## Your objective
Among the entries below, how many lines hold the word "inclusion"? Reply with the number only.
────────────────────
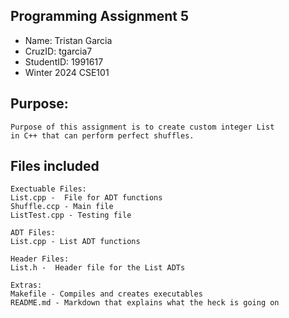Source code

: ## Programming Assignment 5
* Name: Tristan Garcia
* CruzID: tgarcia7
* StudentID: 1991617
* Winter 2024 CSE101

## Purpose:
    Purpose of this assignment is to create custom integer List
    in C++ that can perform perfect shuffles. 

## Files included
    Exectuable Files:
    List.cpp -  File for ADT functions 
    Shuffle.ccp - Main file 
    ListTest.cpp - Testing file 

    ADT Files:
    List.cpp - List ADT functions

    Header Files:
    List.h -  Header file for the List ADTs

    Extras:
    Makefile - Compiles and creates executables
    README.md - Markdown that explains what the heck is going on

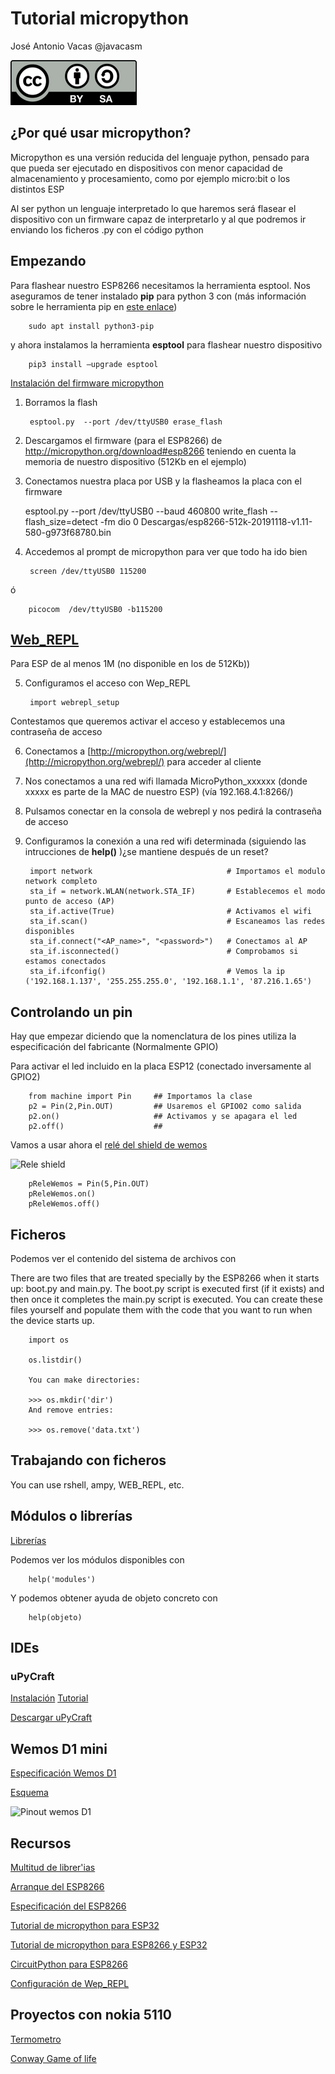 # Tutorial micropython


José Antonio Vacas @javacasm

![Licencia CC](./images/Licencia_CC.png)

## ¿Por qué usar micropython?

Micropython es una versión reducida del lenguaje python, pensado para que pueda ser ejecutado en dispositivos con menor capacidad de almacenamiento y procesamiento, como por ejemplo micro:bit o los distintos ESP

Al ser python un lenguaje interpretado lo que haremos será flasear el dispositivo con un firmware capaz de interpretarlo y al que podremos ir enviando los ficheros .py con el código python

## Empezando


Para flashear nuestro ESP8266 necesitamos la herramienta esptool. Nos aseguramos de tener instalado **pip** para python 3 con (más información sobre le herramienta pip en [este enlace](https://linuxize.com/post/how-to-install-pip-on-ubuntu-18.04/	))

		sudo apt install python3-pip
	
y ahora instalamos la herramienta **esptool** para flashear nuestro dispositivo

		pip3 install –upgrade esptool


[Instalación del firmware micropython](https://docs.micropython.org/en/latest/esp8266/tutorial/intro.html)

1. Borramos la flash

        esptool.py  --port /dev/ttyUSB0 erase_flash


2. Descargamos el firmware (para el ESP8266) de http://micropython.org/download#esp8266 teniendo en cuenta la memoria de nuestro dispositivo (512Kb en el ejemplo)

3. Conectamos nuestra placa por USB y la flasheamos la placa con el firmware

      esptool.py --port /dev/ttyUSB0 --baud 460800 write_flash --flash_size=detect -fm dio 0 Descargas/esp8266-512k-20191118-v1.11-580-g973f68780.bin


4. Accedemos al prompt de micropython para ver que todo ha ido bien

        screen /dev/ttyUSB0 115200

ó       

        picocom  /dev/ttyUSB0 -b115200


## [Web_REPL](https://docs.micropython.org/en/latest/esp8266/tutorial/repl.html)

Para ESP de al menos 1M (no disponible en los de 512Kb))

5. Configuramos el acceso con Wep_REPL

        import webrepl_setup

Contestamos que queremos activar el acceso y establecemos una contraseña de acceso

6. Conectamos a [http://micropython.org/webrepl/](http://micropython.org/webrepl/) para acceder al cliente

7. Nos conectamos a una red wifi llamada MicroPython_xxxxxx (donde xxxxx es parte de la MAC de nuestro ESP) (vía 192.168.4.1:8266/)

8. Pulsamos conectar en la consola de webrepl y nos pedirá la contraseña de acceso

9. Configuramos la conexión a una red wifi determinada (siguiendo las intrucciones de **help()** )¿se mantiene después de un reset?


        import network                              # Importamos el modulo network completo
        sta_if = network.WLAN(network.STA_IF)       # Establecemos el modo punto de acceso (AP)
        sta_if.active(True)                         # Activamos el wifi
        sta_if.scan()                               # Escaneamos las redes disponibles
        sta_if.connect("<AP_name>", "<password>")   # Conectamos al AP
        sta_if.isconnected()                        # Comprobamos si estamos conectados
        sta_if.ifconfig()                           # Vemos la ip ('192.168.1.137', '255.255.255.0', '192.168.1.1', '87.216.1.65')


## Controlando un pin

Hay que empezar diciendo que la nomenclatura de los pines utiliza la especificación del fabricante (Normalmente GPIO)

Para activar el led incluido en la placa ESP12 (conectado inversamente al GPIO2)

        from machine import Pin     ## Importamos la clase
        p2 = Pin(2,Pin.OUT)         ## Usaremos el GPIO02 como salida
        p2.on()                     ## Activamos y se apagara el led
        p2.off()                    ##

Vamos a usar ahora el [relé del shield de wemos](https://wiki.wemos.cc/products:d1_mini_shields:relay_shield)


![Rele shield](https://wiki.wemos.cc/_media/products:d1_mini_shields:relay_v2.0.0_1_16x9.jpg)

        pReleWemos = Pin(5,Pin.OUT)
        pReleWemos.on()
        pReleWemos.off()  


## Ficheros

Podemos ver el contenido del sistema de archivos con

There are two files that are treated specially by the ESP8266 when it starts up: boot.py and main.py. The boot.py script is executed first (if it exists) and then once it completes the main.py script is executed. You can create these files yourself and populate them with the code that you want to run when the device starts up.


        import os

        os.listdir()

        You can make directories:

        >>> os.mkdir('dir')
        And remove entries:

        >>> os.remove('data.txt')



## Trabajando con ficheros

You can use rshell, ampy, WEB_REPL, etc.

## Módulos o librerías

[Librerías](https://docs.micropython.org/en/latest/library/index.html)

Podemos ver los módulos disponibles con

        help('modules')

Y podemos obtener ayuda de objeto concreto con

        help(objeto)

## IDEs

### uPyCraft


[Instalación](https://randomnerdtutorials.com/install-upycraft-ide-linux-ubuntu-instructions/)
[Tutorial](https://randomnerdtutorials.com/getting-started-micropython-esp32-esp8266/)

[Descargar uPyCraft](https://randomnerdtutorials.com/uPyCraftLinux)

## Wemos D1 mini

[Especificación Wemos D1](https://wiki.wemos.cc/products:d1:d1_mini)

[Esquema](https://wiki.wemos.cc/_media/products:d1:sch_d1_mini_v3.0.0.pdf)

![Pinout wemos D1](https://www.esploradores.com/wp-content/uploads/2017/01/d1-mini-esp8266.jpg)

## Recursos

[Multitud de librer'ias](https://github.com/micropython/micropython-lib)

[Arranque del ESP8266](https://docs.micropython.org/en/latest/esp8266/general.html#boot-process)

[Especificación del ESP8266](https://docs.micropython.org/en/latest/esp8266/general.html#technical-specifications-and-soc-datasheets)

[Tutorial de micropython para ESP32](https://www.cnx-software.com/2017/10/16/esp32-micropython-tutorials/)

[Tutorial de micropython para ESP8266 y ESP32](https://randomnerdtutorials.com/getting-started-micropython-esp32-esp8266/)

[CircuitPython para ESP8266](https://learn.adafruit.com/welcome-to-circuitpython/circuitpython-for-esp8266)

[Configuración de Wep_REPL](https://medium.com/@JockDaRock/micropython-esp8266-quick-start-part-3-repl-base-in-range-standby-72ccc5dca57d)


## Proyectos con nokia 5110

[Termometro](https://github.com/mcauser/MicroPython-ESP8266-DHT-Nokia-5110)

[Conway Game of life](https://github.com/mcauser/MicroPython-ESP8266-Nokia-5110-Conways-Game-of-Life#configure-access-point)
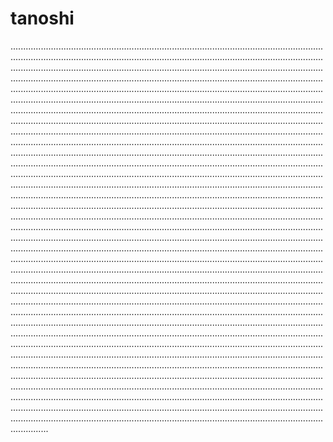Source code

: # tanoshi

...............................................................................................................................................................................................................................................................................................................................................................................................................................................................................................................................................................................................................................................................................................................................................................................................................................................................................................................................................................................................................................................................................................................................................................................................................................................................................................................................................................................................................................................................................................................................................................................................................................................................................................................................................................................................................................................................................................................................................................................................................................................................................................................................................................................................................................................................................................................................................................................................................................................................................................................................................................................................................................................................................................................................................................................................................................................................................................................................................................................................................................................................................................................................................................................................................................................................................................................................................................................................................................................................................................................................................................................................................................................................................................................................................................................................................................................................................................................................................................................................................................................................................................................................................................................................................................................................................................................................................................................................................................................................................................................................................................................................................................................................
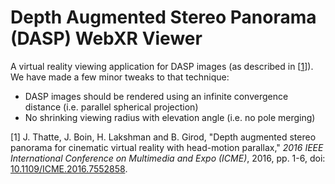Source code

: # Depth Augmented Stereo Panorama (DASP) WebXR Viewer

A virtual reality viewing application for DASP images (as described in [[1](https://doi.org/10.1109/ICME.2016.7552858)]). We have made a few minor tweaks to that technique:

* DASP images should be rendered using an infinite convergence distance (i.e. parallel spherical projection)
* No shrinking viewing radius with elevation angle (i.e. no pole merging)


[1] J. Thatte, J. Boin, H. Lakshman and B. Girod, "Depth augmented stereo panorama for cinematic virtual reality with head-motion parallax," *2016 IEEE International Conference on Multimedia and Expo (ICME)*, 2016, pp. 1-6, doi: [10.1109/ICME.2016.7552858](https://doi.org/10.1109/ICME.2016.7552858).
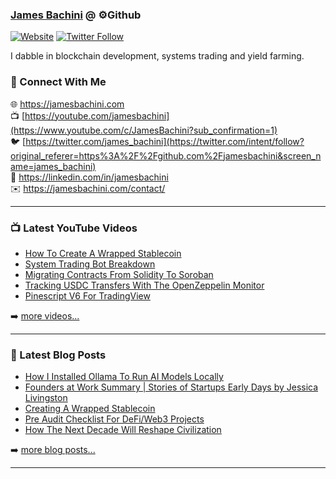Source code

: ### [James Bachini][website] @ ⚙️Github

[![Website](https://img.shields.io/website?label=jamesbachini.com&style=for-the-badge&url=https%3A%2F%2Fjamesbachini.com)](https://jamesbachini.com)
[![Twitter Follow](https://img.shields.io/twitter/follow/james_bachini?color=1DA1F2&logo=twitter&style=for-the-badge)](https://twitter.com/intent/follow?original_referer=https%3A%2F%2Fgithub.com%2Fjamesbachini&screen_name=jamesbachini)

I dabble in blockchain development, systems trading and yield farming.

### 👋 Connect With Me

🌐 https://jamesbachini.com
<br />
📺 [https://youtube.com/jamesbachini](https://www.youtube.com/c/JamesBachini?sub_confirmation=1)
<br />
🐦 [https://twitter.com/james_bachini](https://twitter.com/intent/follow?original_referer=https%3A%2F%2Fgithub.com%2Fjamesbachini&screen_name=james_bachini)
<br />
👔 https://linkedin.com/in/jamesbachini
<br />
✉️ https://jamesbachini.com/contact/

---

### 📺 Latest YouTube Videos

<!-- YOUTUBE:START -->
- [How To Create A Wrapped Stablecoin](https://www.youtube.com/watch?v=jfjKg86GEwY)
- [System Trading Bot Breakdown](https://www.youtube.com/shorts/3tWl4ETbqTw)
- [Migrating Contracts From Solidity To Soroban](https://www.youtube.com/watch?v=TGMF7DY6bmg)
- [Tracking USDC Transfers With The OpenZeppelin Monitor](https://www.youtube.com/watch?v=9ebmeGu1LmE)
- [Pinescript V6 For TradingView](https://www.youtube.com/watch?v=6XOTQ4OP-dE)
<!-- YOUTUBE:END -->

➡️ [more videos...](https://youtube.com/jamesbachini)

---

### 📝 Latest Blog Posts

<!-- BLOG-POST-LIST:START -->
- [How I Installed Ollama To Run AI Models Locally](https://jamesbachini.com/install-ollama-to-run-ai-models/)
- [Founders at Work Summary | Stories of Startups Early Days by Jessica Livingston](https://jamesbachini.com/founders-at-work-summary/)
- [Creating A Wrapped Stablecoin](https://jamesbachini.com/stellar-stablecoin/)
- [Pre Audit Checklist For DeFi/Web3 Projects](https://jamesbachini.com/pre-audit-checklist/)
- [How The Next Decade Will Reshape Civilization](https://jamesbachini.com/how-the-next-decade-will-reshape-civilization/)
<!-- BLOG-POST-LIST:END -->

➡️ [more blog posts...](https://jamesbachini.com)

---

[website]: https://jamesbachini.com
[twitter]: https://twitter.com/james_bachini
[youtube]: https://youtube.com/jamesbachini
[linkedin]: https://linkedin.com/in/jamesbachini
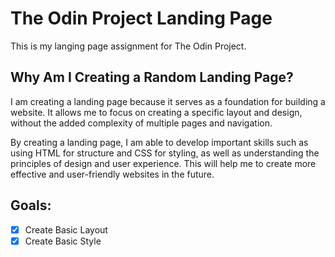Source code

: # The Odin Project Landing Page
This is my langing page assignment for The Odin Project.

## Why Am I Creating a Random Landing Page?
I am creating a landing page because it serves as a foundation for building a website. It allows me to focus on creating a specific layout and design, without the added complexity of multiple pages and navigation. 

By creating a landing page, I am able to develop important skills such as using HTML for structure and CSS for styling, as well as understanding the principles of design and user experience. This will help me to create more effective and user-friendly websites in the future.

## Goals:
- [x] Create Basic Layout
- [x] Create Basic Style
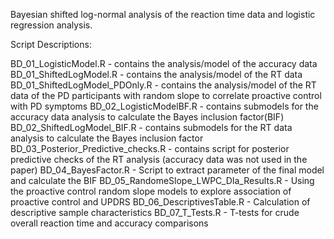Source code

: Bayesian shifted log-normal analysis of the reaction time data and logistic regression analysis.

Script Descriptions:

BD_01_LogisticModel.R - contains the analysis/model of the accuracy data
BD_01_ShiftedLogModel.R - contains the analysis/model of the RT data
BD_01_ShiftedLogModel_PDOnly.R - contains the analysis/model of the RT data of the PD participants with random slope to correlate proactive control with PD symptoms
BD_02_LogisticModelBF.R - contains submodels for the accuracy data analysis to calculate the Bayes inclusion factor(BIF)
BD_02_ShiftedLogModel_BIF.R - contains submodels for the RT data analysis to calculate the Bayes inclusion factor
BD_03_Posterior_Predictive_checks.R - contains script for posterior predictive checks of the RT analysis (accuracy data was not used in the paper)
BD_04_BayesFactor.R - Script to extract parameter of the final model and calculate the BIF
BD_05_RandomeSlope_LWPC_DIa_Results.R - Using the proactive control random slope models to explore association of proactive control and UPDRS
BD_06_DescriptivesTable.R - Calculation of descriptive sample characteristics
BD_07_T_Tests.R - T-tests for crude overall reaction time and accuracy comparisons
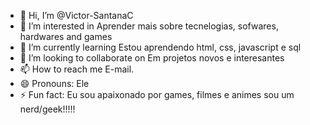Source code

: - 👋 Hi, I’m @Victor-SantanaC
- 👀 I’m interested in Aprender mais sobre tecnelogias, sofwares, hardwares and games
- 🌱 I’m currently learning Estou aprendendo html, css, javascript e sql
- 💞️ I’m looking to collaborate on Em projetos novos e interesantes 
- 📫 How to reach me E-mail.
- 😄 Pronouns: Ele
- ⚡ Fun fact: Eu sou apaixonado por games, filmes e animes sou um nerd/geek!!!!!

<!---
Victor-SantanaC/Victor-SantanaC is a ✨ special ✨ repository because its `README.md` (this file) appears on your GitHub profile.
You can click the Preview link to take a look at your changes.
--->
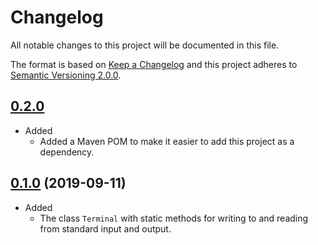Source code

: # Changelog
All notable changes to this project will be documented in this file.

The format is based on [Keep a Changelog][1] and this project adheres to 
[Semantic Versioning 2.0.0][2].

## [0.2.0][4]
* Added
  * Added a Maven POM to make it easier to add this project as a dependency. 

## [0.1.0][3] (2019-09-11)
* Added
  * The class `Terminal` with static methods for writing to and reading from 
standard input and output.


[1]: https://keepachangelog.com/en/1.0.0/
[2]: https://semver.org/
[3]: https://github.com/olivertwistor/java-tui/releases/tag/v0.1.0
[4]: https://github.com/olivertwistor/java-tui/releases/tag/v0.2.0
────────────────────
## Result below
2